:: Task item ::
Report every line of the listing below in which the string "export" appears.

:: Provided data ::
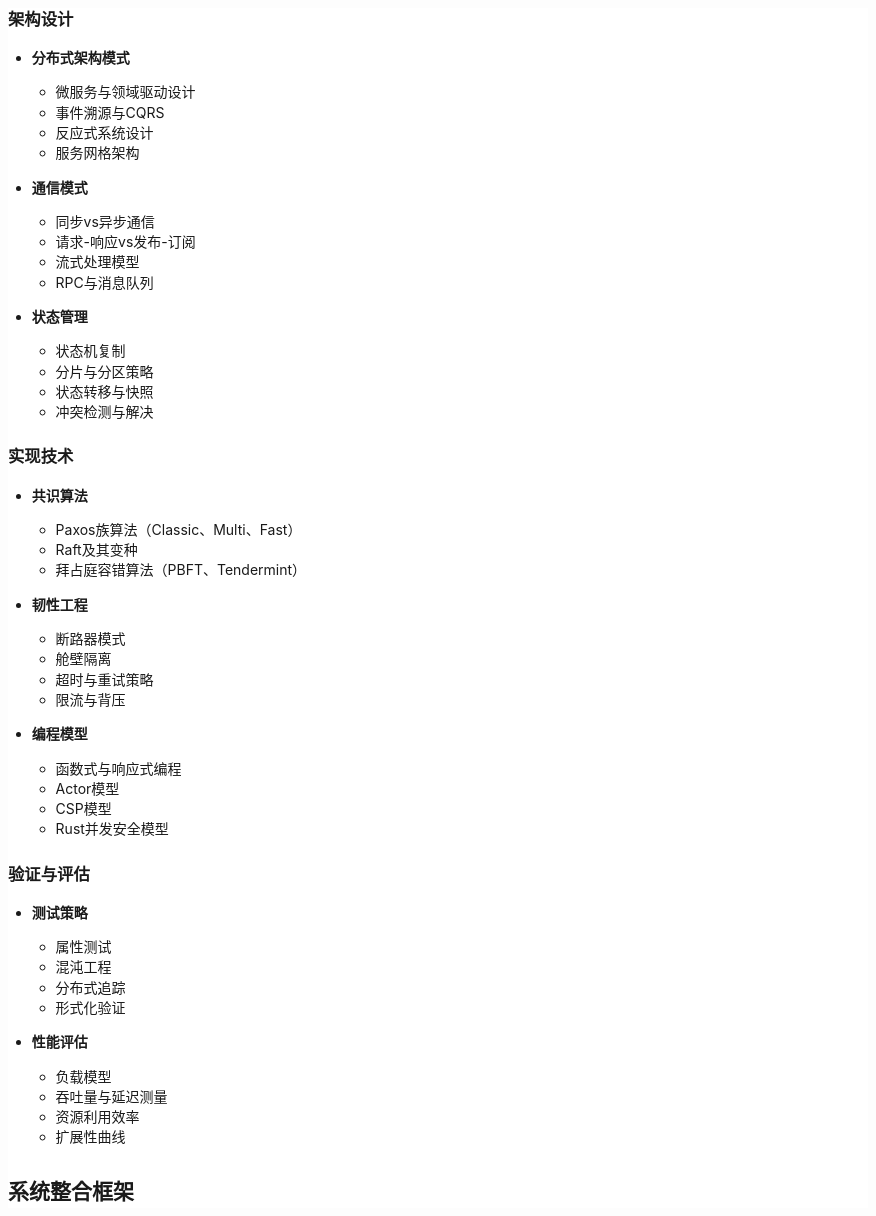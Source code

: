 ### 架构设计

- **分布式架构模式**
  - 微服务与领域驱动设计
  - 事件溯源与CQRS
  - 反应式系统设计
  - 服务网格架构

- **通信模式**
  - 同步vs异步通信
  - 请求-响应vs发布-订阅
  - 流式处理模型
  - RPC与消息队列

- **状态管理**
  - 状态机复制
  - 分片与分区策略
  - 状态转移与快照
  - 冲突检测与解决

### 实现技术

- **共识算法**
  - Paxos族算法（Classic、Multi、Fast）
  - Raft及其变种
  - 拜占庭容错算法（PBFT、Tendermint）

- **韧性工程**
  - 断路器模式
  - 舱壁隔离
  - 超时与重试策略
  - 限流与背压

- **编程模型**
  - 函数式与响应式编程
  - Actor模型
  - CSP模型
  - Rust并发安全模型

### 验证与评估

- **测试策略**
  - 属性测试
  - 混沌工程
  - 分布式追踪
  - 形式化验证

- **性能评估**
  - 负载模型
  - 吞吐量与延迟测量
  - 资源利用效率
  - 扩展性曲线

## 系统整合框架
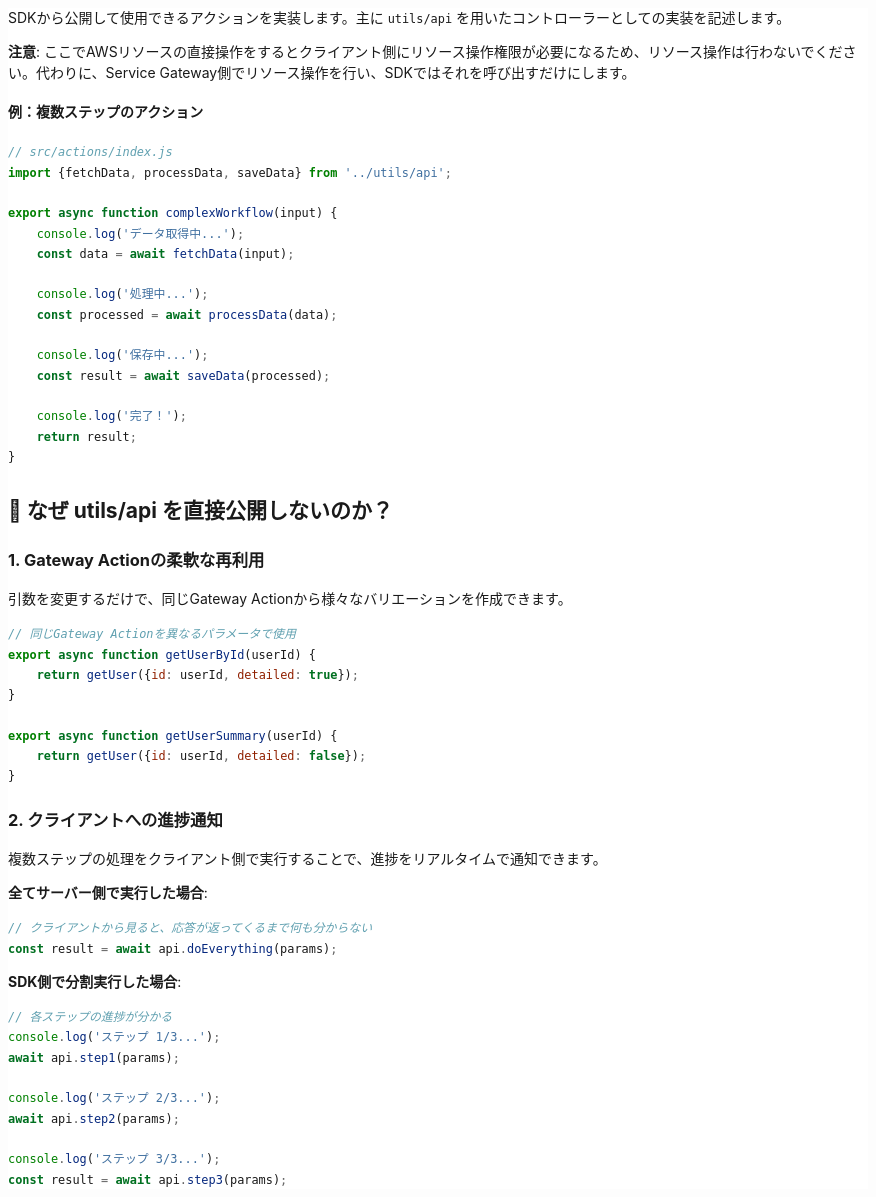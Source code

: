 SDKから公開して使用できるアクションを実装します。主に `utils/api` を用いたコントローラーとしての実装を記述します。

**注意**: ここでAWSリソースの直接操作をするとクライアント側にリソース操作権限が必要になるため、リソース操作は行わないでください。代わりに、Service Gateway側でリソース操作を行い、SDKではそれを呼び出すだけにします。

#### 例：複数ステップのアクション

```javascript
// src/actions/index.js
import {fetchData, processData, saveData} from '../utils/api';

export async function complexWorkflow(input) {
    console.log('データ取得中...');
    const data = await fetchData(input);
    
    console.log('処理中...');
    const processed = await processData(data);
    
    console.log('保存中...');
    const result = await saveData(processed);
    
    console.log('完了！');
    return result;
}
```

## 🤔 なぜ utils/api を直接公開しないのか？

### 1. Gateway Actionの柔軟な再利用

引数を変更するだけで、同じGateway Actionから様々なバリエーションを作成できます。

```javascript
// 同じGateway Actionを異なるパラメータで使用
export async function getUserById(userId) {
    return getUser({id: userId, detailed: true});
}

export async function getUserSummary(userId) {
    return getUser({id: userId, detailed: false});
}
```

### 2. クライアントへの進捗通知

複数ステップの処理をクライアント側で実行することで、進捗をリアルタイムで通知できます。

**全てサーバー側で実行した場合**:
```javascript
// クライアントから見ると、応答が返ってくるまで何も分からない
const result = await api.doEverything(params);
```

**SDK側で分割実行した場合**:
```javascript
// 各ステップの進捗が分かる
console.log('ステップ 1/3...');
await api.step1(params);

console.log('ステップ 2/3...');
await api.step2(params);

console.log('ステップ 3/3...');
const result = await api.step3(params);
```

:: Answer to this problem ::
export async function complexWorkflow(input) {
export async function getUserById(userId) {
export async function getUserSummary(userId) {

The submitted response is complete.